Report: Somali pirates want U.S. Navy to back off


Story Highlights
NEW: Pirates want U.S. warship to move away, wife of crewman says
At one point U.S. Navy opened fire to destroy pirate skiffs tied to Japanese ship
23 crew members from the Philippines, South Korea and Myanmar aboard
Navy also helped a North Korean ship overtaken by pirates earlier in the week



NAIROBI, Kenya (AP) -- Pirates who hijacked a Japanese tanker off Somalia earlier this week are demanding a U.S. warship shadowing the vessel back off, the wife of the tanker's foreman said Friday.
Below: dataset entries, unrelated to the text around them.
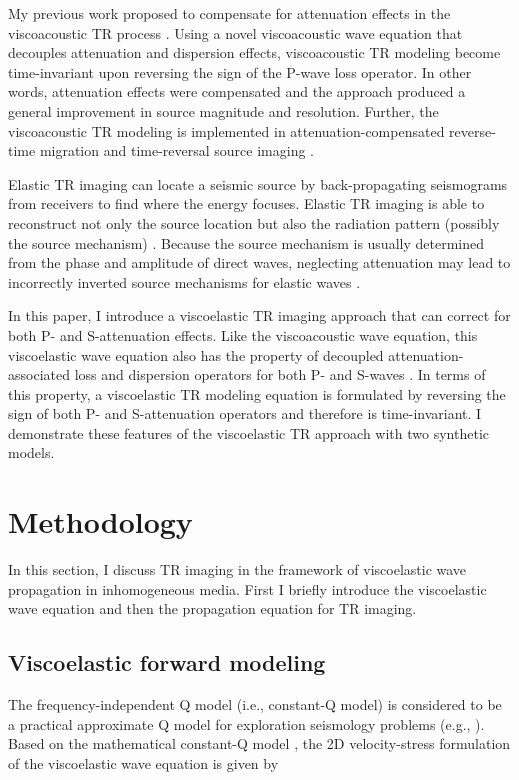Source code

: My previous work proposed to compensate for attenuation effects in the viscoacoustic TR process \cite[]{zhu14b}. Using a novel viscoacoustic wave equation that decouples attenuation and dispersion effects, viscoacoustic TR modeling become time-invariant upon reversing the sign of the P-wave loss operator. In other words, attenuation effects were compensated and the approach produced a general improvement in source magnitude and resolution. Further, the viscoacoustic TR modeling is implemented in attenuation-compensated reverse-time migration \cite[]{zhu14d} and time-reversal source imaging \cite[]{zhu14b}.

Elastic TR imaging can locate a seismic source by back-propagating seismograms from receivers to find where the energy focuses. Elastic TR imaging is able to reconstruct not only the source location but also the radiation pattern (possibly the source mechanism) \cite[]{huMcMechan88,steiner08,kremers11}. Because the source mechanism is usually determined from the phase and amplitude of direct waves, neglecting attenuation may lead to incorrectly inverted source mechanisms for elastic waves \cite[]{eisner11}.

In this paper, I introduce a viscoelastic TR imaging approach that can correct for both P- and S-attenuation effects. Like the viscoacoustic wave equation, this viscoelastic wave equation also has the property of decoupled attenuation-associated loss and dispersion operators for both P- and S-waves \cite[]{zhu14c}. In terms of this property, a viscoelastic TR modeling equation is formulated by reversing the sign of both P- and S-attenuation operators and therefore is time-invariant. I demonstrate these features of the viscoelastic TR approach with two synthetic models. 


\section{Methodology}

In this section, I discuss TR imaging in the framework of viscoelastic wave propagation in inhomogeneous media. First I briefly introduce the viscoelastic wave equation and then the propagation equation for TR imaging.
\subsection{Viscoelastic forward modeling}
The frequency-independent Q model (i.e., constant-Q model) is considered to be a practical approximate Q model for exploration seismology problems (e.g., \citealp{zhu14d}). Based on the mathematical constant-Q model \cite[]{kja79}, the 2D velocity-stress formulation of the viscoelastic wave equation is given by \cite[]{zhu14c}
A pirate skiff burns after being hit by gunfire from the destroyer USS Porter off Somalia this week.

"Apparently the navy ship was getting closer to them," Tess Villanueva, wife of the crew's foreman, Laureano, told The Associated Press in the Philippines. "The good news would be if they (pirates) leave the ship."
Villanueva said the information was relayed to her late Thursday by Redentor Anaya, vice president for operations of SeaCrest Maritime Management Inc., which recruited the Filipino crew for the Golden Nori.
Negotiations have started for the release of the Golden Nori, anchored in Somali waters with 23 crew members from the Philippines, South Korea and Myanmar, said Josefina Villanueva, Laureano's sister.
Josefina Villanueva said there had been no ransom demand from the pirates. "The talks are just starting. I think the pirates will later on demand something," she said.
"We're very worried," she added. "We're holding daily prayers in our house."
The U.S. Navy's guided missile destroyer USS Porter came to the aid of the Japanese chemical tanker this week, at one point opening fire to destroy pirate skiffs tied to it.
It was not known Friday which U.S. Navy ship was near the tanker now.
On Thursday, the U.S. Navy said that it intended to remove the pirates from the Golden Nori, which was carrying benzene.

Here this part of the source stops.